Nasser is familiar to the Malayalis as a film actor, a fine one at that. Not many know he comes from a theatre background and that he is always at ease in a stage role. He conducts acting workshops in India and abroad and runs ‘Adavu,' the Centre for Tamil Arts which also offers training in acting.
“I love to act in theatre productions whenever I get a good opportunity,” he says. He has acted in several plays, including a few solo performances, like that of `Karna.' “Acting is acting, whether it is on stage or in film. Only, you need to adapt yourself to different media.”
Mr. Nasser, who has acted in all the four South Indian languages apart from Hindi and English, was in Kochi on Tuesday to open Abhinaya's summer theatre festival. “I haven't seen a Malayalam play for a long time, and I thought I would make use of this opportunity,” he said.
“All my energy comes from theatre,” Mr.
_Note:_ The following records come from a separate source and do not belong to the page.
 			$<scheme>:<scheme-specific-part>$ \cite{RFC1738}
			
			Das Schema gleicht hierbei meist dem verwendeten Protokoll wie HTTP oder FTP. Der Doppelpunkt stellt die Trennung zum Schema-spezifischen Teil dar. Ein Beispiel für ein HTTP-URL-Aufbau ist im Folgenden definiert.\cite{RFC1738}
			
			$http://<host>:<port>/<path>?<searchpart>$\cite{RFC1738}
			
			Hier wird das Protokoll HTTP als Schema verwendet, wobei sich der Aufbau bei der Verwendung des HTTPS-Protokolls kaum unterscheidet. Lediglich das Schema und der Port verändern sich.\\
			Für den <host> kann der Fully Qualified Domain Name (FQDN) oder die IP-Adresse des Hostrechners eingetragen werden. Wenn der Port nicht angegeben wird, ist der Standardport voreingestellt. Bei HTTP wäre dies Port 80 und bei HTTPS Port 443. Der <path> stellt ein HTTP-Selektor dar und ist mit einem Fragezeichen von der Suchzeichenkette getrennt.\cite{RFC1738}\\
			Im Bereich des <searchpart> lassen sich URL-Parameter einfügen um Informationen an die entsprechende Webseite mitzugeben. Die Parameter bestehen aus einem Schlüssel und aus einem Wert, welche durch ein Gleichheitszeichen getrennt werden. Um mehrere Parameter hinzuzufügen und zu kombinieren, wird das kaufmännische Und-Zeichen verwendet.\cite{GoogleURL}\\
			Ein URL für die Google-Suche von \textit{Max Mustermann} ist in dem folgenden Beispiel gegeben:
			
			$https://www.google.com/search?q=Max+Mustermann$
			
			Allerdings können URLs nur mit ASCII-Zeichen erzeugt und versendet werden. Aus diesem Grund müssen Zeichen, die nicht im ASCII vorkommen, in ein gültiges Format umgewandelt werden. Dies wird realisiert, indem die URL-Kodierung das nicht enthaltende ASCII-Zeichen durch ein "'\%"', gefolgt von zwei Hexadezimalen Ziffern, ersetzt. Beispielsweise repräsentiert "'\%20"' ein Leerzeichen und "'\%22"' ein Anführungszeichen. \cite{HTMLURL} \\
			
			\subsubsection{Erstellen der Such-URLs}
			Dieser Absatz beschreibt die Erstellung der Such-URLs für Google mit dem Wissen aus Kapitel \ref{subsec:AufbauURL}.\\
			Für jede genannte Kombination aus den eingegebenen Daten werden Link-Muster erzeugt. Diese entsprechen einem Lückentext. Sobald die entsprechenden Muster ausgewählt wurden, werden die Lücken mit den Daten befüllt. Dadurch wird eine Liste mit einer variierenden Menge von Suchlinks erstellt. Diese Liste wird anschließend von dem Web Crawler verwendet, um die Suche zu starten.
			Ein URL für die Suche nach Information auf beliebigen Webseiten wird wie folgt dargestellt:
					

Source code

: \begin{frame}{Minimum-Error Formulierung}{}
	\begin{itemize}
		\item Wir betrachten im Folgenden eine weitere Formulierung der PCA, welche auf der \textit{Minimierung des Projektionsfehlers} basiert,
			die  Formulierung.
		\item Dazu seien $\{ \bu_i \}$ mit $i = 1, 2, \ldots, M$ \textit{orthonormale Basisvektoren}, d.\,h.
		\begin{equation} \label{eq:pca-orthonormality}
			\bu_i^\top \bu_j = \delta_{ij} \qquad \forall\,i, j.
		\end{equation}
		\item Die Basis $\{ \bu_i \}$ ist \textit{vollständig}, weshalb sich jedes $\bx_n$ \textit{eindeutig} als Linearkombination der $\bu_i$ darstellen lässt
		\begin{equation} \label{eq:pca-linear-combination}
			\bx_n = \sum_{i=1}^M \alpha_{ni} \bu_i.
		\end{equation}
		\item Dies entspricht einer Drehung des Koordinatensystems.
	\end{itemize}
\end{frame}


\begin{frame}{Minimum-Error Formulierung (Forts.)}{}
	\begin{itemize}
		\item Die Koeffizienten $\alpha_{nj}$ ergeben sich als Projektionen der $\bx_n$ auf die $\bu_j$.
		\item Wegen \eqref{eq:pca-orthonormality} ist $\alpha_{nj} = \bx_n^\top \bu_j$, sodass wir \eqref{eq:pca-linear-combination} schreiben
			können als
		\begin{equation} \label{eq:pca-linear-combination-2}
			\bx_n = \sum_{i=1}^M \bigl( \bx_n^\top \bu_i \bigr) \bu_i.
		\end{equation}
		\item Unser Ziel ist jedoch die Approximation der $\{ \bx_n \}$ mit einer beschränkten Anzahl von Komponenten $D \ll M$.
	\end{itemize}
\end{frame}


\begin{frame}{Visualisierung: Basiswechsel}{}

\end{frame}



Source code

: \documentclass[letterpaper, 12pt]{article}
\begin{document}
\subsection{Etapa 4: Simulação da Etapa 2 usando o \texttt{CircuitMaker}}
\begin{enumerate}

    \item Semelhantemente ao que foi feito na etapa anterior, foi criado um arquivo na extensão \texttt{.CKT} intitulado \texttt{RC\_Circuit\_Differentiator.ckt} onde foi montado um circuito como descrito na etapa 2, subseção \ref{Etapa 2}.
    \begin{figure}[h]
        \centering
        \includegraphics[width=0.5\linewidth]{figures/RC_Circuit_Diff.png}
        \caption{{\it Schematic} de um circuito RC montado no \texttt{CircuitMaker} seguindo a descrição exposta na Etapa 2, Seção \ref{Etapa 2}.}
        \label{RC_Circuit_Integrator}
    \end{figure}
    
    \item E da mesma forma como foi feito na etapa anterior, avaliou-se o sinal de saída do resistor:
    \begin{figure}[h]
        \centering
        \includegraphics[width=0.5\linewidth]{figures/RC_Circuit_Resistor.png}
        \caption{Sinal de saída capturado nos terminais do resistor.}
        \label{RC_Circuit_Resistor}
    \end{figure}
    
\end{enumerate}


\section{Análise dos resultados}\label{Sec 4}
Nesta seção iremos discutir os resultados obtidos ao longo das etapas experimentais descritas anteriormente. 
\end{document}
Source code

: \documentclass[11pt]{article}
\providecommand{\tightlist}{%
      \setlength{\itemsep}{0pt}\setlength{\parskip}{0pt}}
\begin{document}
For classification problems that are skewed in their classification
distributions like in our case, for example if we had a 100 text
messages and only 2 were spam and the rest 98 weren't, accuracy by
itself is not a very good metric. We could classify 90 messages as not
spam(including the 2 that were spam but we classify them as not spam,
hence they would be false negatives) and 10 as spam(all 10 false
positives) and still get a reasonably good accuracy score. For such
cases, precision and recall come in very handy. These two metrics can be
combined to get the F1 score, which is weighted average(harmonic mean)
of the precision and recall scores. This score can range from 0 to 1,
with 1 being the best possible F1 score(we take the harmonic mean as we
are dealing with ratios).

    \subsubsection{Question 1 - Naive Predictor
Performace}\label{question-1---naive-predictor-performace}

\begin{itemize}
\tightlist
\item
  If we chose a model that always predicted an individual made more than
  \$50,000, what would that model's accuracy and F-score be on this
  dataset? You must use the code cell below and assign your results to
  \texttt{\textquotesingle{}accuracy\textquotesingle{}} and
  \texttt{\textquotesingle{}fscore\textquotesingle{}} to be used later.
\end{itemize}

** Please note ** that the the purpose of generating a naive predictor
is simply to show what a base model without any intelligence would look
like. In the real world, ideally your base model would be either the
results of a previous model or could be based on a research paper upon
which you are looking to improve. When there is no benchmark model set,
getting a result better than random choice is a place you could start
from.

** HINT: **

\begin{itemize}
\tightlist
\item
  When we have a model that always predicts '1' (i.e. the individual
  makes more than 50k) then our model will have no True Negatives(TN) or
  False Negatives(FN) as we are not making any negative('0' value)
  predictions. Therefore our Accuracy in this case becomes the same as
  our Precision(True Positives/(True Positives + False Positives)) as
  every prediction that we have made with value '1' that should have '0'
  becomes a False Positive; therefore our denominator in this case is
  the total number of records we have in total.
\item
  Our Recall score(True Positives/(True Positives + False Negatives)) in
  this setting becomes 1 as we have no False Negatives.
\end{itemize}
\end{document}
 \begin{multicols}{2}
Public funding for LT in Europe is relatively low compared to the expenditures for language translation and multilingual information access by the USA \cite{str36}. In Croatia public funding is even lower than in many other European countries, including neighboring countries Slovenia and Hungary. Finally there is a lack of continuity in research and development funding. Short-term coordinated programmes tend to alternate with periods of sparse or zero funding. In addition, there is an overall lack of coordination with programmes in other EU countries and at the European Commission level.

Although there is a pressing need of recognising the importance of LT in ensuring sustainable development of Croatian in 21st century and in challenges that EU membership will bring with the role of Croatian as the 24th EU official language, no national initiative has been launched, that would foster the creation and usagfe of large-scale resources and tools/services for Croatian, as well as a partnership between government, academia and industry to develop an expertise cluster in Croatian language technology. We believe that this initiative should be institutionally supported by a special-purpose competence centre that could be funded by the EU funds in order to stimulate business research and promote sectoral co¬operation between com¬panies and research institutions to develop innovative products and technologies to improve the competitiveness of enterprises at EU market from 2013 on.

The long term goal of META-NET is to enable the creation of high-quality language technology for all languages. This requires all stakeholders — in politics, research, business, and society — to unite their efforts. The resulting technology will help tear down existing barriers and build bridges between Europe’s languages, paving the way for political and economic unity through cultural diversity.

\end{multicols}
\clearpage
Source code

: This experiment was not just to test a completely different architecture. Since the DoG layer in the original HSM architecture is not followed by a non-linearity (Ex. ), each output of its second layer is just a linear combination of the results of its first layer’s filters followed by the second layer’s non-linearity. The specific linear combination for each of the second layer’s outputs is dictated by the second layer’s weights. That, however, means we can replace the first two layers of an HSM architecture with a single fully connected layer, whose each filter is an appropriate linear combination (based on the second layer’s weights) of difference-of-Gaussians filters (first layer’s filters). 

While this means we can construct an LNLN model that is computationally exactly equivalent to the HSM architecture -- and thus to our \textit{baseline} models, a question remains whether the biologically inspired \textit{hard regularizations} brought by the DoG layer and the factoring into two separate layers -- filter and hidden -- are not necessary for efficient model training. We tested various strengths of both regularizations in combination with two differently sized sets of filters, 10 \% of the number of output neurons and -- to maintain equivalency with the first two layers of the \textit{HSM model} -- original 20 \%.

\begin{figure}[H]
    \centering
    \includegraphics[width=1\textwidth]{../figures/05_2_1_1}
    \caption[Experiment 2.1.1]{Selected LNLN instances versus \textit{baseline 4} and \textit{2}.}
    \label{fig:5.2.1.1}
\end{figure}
Nasser, who has directed four films, and produced three of them, notes. “Theatre is more challenging than film.”
He points out that there is a lot of technological intervention in film, whereas in theatre the actor is face to face with the viewers without technology standing in between. “In theatre, there is continuity in acting; but not in film.” He finds theatre acting livelier. In cinema, however, Mr. Nasser dons whatever role that comes his way, though he tries to put his own stamp on each role. Most of his film roles were that of the villain's. But these roles, plus his theatre acting, have helped him to attain in South Indian languages a stature that Nazeerudheen Shah or Nana Patekar holds in Hindi.
Mr. Nasser is happy that theatre is being revitalised in Kerala. Film actors like Mohanlal and Mukesh do act in on stage occasionally, he noted. “Cinema is not everything, theatre is our tradition,” he says.